Specialized Secondary and Agricultural Education programs actually remain categorical for this year, but Governor Brown wants to roll them into the LCFF for next year. During the public comment period on this issue, long lines of young people from Future Farmers of America spoke to the importance of agricultural education in California, a state that grows about half the country’s food.

Issue 2: Career Technical Education

Career Technical Education (CTE) is now part of the LCFF, but, like K-12 adult schools, it is currently maintained by a Maintenance of Effort law. Maintenance of Effort requires school districts to fund the programs at the same level of funding that existed in 2012-2013, but the Maintenance of Effort ends in 2015. The Subcommittee was particularly concerned about the fate of Regional Occupational Centers (ROP), a program within CTE. Supporters of CTE argued that CTE programs are highly effective, and that their students have very high graduation rates and earning potential. However, the future of the programs is uncertain. One of the panelists who testified before the subcommittee pointed out that CTE is on the verge of collapse; enrollment has dropped, and California has lost about 1/5 of its CTE instructors. These losses are a direct result of reductions in funding.
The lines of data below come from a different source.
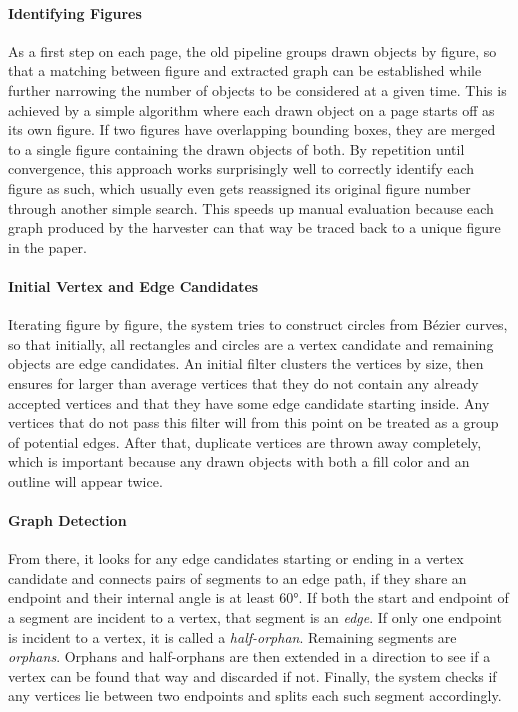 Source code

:\documentclass[practical,english]{info1thesis}
\begin{document}
\paragraph{Identifying Figures}
As a first step on each page, the old pipeline groups drawn objects by figure, so that a matching between figure and extracted graph can be established while further narrowing the number of objects to be considered at a given time.
This is achieved by a simple algorithm where each drawn object on a page starts off as its own figure. 
If two figures have overlapping bounding boxes, they are merged to a single figure containing the drawn objects of both. 
By repetition until convergence, this approach works surprisingly well to correctly identify each figure as such, which usually even gets reassigned its original figure number through another simple search.
This speeds up manual evaluation because each graph produced by the harvester can that way be traced back to a unique figure in the paper.

\paragraph{Initial Vertex and Edge Candidates}
Iterating figure by figure, the system tries to construct circles from Bézier curves, so that initially, all rectangles and circles are a vertex candidate and remaining objects are edge candidates.
An initial filter clusters the vertices by size, then ensures for larger than average vertices that they do not contain any already accepted vertices and that they have some edge candidate starting inside.
Any vertices that do not pass this filter will from this point on be treated as a group of potential edges. 
After that, duplicate vertices are thrown away completely, which is important because any drawn objects with both a fill color and an outline will appear twice.

\paragraph{Graph Detection}
From there, it looks for any edge candidates starting or ending in a vertex candidate and connects pairs of segments to an edge path, if they share an endpoint and their internal angle is at least 60°.
If both the start and endpoint of a segment are incident to a vertex, that segment is an \emph{edge}.
If only one endpoint is incident to a vertex, it is called a \emph{half-orphan}.
Remaining segments are \emph{orphans}.
Orphans and half-orphans are then extended in a direction to see if a vertex can be found that way and discarded if not.
Finally, the system checks if any vertices lie between two endpoints and splits each such segment accordingly. 
\end{document}
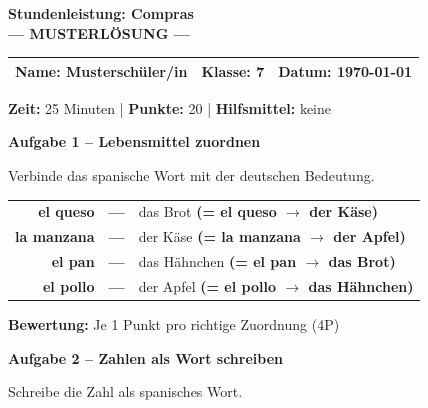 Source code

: \documentclass[11pt, a4paper]{article}
\newcommand{\fachfarbe}{spanisch}
\newcommand{\thema}{Stundenleistung: Compras}
\newcommand{\klasse}{7}
\newcommand{\maxpunkte}{20}
\newcommand{\zeit}{25 Minuten}
\newcommand{\datum}{\today}
\newcommand{\punktebox}[1]{\hfill\fbox{\small \_/#1}}
\newcommand{\lsg}[1]{\textcolor{loesung}{\textbf{#1}}}
\newenvironment{aufgabe}[1]{%
    \needspace{5\baselineskip}%
    \nopagebreak[4]%
    \vspace{10pt}
    \noindent\textbf{\textcolor{\fachfarbe}{Aufgabe #1}}
    \nopagebreak[4]%
    \vspace{5pt}
    \nopagebreak[4]%
    \begin{list}{}{\leftmargin=0pt}
    \item[]
}{%
    \end{list}
}
\newcommand{\es}[1]{\textcolor{\fachfarbe}{\textbf{#1}}}
\begin{document}
\begin{center}
    {\Large\bfseries\textcolor{\fachfarbe}{\thema}}\\[0.3em]
    {\large\textcolor{loesung}{\textbf{--- MUSTERLÖSUNG ---}}}
\end{center}

\vspace{5pt}

\noindent
\begin{tabularx}{\textwidth}{|X|X|X|}
\hline
\textbf{Name:} \lsg{Musterschüler/in} &
\textbf{Klasse:} \klasse &
\textbf{Datum:} \datum \\
\hline
\end{tabularx}

\vspace{10pt}

\begin{infobox}
\textbf{Zeit:} \zeit{} | \textbf{Punkte:} \maxpunkte{} | \textbf{Hilfsmittel:} keine
\end{infobox}

\vspace{15pt}

\begin{aufgabe}{1 -- Lebensmittel zuordnen}
Verbinde das spanische Wort mit der deutschen Bedeutung. \punktebox{4}
\end{aufgabe}

\begin{center}
\begin{tabular}{rcl}
\es{el queso} & \lsg{---} & das Brot \lsg{(= el queso $\rightarrow$ der Käse)} \\[0.8em]
\es{la manzana} & \lsg{---} & der Käse \lsg{(= la manzana $\rightarrow$ der Apfel)} \\[0.8em]
\es{el pan} & \lsg{---} & das Hähnchen \lsg{(= el pan $\rightarrow$ das Brot)} \\[0.8em]
\es{el pollo} & \lsg{---} & der Apfel \lsg{(= el pollo $\rightarrow$ das Hähnchen)} \\
\end{tabular}
\end{center}

\textbf{Bewertung:} Je 1 Punkt pro richtige Zuordnung (4P)

\vspace{15pt}

\begin{aufgabe}{2 -- Zahlen als Wort schreiben}
Schreibe die Zahl als spanisches Wort. \punktebox{4}
\end{aufgabe}
\end{document}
The subcommittee voted to support CTE and Agricultural Education programs. For a more extended treatment of the proceedings related to Agricultural Education and CTE, see this EdSource article:

Issue 4: Adult Education

No vote was taken regarding adult education. This portion of the hearing was informational only.

Panel 1: Paul Steenhausen, Legislative Analyst’s Office; Mario Rodriguez, Department of Finance; Debra Jones, California Community College Chancellor’s Office; Monique Ramos, Department of Education.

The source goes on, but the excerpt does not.